Your answer should be every line of the records that contains the word "Example", copied as it stands.

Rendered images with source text

========================================================================

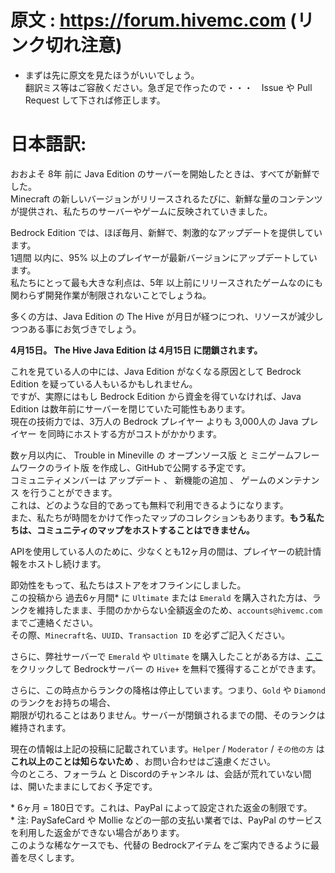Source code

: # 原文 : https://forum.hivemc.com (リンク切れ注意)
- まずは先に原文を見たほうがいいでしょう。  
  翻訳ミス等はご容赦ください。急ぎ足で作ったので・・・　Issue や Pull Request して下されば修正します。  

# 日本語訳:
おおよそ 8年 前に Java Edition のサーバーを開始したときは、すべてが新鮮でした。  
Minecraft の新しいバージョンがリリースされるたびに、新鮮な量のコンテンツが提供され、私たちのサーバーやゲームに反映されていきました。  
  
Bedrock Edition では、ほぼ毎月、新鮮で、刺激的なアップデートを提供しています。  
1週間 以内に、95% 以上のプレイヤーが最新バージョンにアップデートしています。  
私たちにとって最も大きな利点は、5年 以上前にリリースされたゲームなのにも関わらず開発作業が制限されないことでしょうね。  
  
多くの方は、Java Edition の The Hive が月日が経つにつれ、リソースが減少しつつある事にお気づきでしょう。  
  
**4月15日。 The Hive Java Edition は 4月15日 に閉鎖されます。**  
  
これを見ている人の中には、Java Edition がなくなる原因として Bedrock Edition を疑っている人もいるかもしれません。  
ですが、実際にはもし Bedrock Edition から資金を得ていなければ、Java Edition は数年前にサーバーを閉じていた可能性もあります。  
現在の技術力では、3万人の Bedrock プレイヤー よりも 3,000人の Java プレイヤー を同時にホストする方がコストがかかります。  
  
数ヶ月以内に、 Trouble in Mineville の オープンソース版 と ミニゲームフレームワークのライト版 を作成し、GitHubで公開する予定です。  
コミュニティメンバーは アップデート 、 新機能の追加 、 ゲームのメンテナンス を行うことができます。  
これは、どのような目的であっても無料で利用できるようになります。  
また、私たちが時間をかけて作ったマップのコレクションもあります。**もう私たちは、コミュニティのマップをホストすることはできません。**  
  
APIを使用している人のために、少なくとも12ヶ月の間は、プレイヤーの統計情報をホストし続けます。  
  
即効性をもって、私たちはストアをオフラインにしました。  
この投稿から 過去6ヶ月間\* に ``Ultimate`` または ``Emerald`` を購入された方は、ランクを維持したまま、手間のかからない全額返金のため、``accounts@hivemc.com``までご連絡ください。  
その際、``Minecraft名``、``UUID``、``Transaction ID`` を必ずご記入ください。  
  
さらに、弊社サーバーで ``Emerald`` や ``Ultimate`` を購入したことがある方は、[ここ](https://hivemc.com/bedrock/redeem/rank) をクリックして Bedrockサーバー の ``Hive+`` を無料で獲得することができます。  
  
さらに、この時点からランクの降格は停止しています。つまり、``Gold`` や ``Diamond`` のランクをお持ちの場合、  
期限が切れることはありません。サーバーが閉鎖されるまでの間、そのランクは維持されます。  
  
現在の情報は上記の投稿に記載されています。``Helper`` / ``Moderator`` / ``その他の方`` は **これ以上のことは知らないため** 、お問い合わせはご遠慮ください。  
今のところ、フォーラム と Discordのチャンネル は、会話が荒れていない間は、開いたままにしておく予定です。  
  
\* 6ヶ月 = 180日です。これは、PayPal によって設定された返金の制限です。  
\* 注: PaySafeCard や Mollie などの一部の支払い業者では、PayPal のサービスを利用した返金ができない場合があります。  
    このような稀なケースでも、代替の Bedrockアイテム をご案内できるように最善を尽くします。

========================================================================

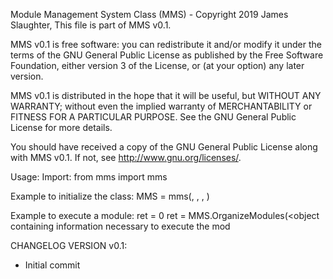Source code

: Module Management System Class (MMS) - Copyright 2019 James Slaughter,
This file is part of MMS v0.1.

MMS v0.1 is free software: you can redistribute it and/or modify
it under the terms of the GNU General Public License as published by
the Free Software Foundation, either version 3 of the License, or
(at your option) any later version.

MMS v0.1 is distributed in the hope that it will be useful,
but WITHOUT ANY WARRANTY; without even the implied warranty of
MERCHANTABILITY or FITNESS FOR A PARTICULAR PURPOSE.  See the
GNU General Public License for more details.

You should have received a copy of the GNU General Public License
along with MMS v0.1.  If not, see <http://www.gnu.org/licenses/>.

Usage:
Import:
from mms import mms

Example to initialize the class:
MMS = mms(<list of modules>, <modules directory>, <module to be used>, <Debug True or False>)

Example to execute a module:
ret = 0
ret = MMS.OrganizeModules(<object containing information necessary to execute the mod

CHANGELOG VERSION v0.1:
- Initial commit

========================================================================

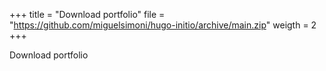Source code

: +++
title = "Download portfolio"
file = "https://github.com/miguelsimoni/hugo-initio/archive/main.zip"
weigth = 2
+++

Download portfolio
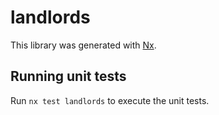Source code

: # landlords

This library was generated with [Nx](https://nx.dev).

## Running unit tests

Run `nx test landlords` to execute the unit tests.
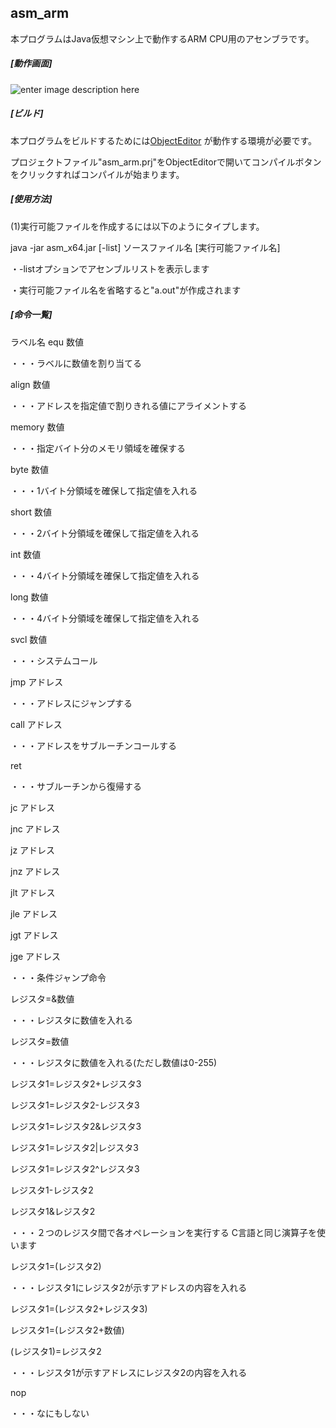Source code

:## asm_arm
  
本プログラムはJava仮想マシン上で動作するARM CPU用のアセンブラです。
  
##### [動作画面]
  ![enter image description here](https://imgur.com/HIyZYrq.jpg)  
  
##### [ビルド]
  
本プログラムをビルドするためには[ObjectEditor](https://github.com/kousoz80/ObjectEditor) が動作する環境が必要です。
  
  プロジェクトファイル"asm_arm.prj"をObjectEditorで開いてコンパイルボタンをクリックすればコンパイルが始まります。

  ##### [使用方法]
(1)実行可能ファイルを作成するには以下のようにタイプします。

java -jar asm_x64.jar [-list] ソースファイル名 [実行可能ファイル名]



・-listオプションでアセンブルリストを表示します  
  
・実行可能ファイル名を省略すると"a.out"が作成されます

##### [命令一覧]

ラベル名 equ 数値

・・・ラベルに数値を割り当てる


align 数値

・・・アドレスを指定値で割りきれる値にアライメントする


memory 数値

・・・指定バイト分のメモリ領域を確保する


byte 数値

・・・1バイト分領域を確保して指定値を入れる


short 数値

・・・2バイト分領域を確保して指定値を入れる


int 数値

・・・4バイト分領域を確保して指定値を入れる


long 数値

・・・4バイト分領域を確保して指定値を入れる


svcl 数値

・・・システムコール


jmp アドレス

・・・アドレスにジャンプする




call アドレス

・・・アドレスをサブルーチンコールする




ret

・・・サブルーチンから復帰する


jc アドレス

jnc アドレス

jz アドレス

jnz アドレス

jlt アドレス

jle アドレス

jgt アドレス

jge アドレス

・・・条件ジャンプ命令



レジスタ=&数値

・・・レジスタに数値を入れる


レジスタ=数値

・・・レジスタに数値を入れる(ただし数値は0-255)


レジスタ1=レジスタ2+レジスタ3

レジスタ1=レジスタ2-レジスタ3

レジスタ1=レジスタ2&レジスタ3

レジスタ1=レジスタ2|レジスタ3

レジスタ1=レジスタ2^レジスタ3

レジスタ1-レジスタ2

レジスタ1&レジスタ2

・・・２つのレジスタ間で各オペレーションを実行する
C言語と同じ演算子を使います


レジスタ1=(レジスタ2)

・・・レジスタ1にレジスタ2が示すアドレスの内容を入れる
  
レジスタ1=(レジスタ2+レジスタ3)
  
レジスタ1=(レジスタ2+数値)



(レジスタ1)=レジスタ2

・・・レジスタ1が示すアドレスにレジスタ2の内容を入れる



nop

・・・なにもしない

========================================================================

- [Completed exercise]
Example to initialize the class:
Example to execute a module:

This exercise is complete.